SOURCE MATERIAL:
◆ ◆ ◆

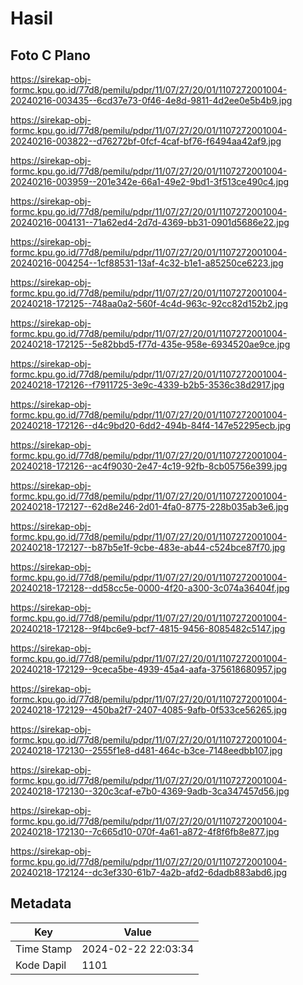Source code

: # Hasil

## Foto C Plano

https://sirekap-obj-formc.kpu.go.id/77d8/pemilu/pdpr/11/07/27/20/01/1107272001004-20240216-003435--6cd37e73-0f46-4e8d-9811-4d2ee0e5b4b9.jpg

https://sirekap-obj-formc.kpu.go.id/77d8/pemilu/pdpr/11/07/27/20/01/1107272001004-20240216-003822--d76272bf-0fcf-4caf-bf76-f6494aa42af9.jpg

https://sirekap-obj-formc.kpu.go.id/77d8/pemilu/pdpr/11/07/27/20/01/1107272001004-20240216-003959--201e342e-66a1-49e2-9bd1-3f513ce490c4.jpg

https://sirekap-obj-formc.kpu.go.id/77d8/pemilu/pdpr/11/07/27/20/01/1107272001004-20240216-004131--71a62ed4-2d7d-4369-bb31-0901d5686e22.jpg

https://sirekap-obj-formc.kpu.go.id/77d8/pemilu/pdpr/11/07/27/20/01/1107272001004-20240216-004254--1cf88531-13af-4c32-b1e1-a85250ce6223.jpg

https://sirekap-obj-formc.kpu.go.id/77d8/pemilu/pdpr/11/07/27/20/01/1107272001004-20240218-172125--748aa0a2-560f-4c4d-963c-92cc82d152b2.jpg

https://sirekap-obj-formc.kpu.go.id/77d8/pemilu/pdpr/11/07/27/20/01/1107272001004-20240218-172125--5e82bbd5-f77d-435e-958e-6934520ae9ce.jpg

https://sirekap-obj-formc.kpu.go.id/77d8/pemilu/pdpr/11/07/27/20/01/1107272001004-20240218-172126--f7911725-3e9c-4339-b2b5-3536c38d2917.jpg

https://sirekap-obj-formc.kpu.go.id/77d8/pemilu/pdpr/11/07/27/20/01/1107272001004-20240218-172126--d4c9bd20-6dd2-494b-84f4-147e52295ecb.jpg

https://sirekap-obj-formc.kpu.go.id/77d8/pemilu/pdpr/11/07/27/20/01/1107272001004-20240218-172126--ac4f9030-2e47-4c19-92fb-8cb05756e399.jpg

https://sirekap-obj-formc.kpu.go.id/77d8/pemilu/pdpr/11/07/27/20/01/1107272001004-20240218-172127--62d8e246-2d01-4fa0-8775-228b035ab3e6.jpg

https://sirekap-obj-formc.kpu.go.id/77d8/pemilu/pdpr/11/07/27/20/01/1107272001004-20240218-172127--b87b5e1f-9cbe-483e-ab44-c524bce87f70.jpg

https://sirekap-obj-formc.kpu.go.id/77d8/pemilu/pdpr/11/07/27/20/01/1107272001004-20240218-172128--dd58cc5e-0000-4f20-a300-3c074a36404f.jpg

https://sirekap-obj-formc.kpu.go.id/77d8/pemilu/pdpr/11/07/27/20/01/1107272001004-20240218-172128--9f4bc6e9-bcf7-4815-9456-8085482c5147.jpg

https://sirekap-obj-formc.kpu.go.id/77d8/pemilu/pdpr/11/07/27/20/01/1107272001004-20240218-172129--9ceca5be-4939-45a4-aafa-375618680957.jpg

https://sirekap-obj-formc.kpu.go.id/77d8/pemilu/pdpr/11/07/27/20/01/1107272001004-20240218-172129--450ba2f7-2407-4085-9afb-0f533ce56265.jpg

https://sirekap-obj-formc.kpu.go.id/77d8/pemilu/pdpr/11/07/27/20/01/1107272001004-20240218-172130--2555f1e8-d481-464c-b3ce-7148eedbb107.jpg

https://sirekap-obj-formc.kpu.go.id/77d8/pemilu/pdpr/11/07/27/20/01/1107272001004-20240218-172130--320c3caf-e7b0-4369-9adb-3ca347457d56.jpg

https://sirekap-obj-formc.kpu.go.id/77d8/pemilu/pdpr/11/07/27/20/01/1107272001004-20240218-172130--7c665d10-070f-4a61-a872-4f8f6fb8e877.jpg

https://sirekap-obj-formc.kpu.go.id/77d8/pemilu/pdpr/11/07/27/20/01/1107272001004-20240218-172124--dc3ef330-61b7-4a2b-afd2-6dadb883abd6.jpg


## Metadata

| Key        | Value               |
| ---------- | ------------------- |
| Time Stamp | 2024-02-22 22:03:34 |
| Kode Dapil | 1101                |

◆ ◆ ◆

WHAT IS EXPECTED:
Leave the images out and give the rest of the data again exactly.

RESULT OF THE EXERCISE:
Source code

: # Hasil

## Foto C Plano

https://sirekap-obj-formc.kpu.go.id/77d8/pemilu/pdpr/11/07/27/20/01/1107272001004-20240216-003435--6cd37e73-0f46-4e8d-9811-4d2ee0e5b4b9.jpg

https://sirekap-obj-formc.kpu.go.id/77d8/pemilu/pdpr/11/07/27/20/01/1107272001004-20240216-003822--d76272bf-0fcf-4caf-bf76-f6494aa42af9.jpg

https://sirekap-obj-formc.kpu.go.id/77d8/pemilu/pdpr/11/07/27/20/01/1107272001004-20240216-003959--201e342e-66a1-49e2-9bd1-3f513ce490c4.jpg

https://sirekap-obj-formc.kpu.go.id/77d8/pemilu/pdpr/11/07/27/20/01/1107272001004-20240216-004131--71a62ed4-2d7d-4369-bb31-0901d5686e22.jpg

https://sirekap-obj-formc.kpu.go.id/77d8/pemilu/pdpr/11/07/27/20/01/1107272001004-20240216-004254--1cf88531-13af-4c32-b1e1-a85250ce6223.jpg

https://sirekap-obj-formc.kpu.go.id/77d8/pemilu/pdpr/11/07/27/20/01/1107272001004-20240218-172125--748aa0a2-560f-4c4d-963c-92cc82d152b2.jpg

https://sirekap-obj-formc.kpu.go.id/77d8/pemilu/pdpr/11/07/27/20/01/1107272001004-20240218-172125--5e82bbd5-f77d-435e-958e-6934520ae9ce.jpg

https://sirekap-obj-formc.kpu.go.id/77d8/pemilu/pdpr/11/07/27/20/01/1107272001004-20240218-172126--f7911725-3e9c-4339-b2b5-3536c38d2917.jpg

https://sirekap-obj-formc.kpu.go.id/77d8/pemilu/pdpr/11/07/27/20/01/1107272001004-20240218-172126--d4c9bd20-6dd2-494b-84f4-147e52295ecb.jpg

https://sirekap-obj-formc.kpu.go.id/77d8/pemilu/pdpr/11/07/27/20/01/1107272001004-20240218-172126--ac4f9030-2e47-4c19-92fb-8cb05756e399.jpg

https://sirekap-obj-formc.kpu.go.id/77d8/pemilu/pdpr/11/07/27/20/01/1107272001004-20240218-172127--62d8e246-2d01-4fa0-8775-228b035ab3e6.jpg

https://sirekap-obj-formc.kpu.go.id/77d8/pemilu/pdpr/11/07/27/20/01/1107272001004-20240218-172127--b87b5e1f-9cbe-483e-ab44-c524bce87f70.jpg

https://sirekap-obj-formc.kpu.go.id/77d8/pemilu/pdpr/11/07/27/20/01/1107272001004-20240218-172128--dd58cc5e-0000-4f20-a300-3c074a36404f.jpg

https://sirekap-obj-formc.kpu.go.id/77d8/pemilu/pdpr/11/07/27/20/01/1107272001004-20240218-172128--9f4bc6e9-bcf7-4815-9456-8085482c5147.jpg

https://sirekap-obj-formc.kpu.go.id/77d8/pemilu/pdpr/11/07/27/20/01/1107272001004-20240218-172129--9ceca5be-4939-45a4-aafa-375618680957.jpg

https://sirekap-obj-formc.kpu.go.id/77d8/pemilu/pdpr/11/07/27/20/01/1107272001004-20240218-172129--450ba2f7-2407-4085-9afb-0f533ce56265.jpg

https://sirekap-obj-formc.kpu.go.id/77d8/pemilu/pdpr/11/07/27/20/01/1107272001004-20240218-172130--2555f1e8-d481-464c-b3ce-7148eedbb107.jpg

https://sirekap-obj-formc.kpu.go.id/77d8/pemilu/pdpr/11/07/27/20/01/1107272001004-20240218-172130--320c3caf-e7b0-4369-9adb-3ca347457d56.jpg

https://sirekap-obj-formc.kpu.go.id/77d8/pemilu/pdpr/11/07/27/20/01/1107272001004-20240218-172130--7c665d10-070f-4a61-a872-4f8f6fb8e877.jpg

https://sirekap-obj-formc.kpu.go.id/77d8/pemilu/pdpr/11/07/27/20/01/1107272001004-20240218-172124--dc3ef330-61b7-4a2b-afd2-6dadb883abd6.jpg


## Metadata

| Key        | Value               |
| ---------- | ------------------- |
| Time Stamp | 2024-02-22 22:03:34 |
| Kode Dapil | 1101                |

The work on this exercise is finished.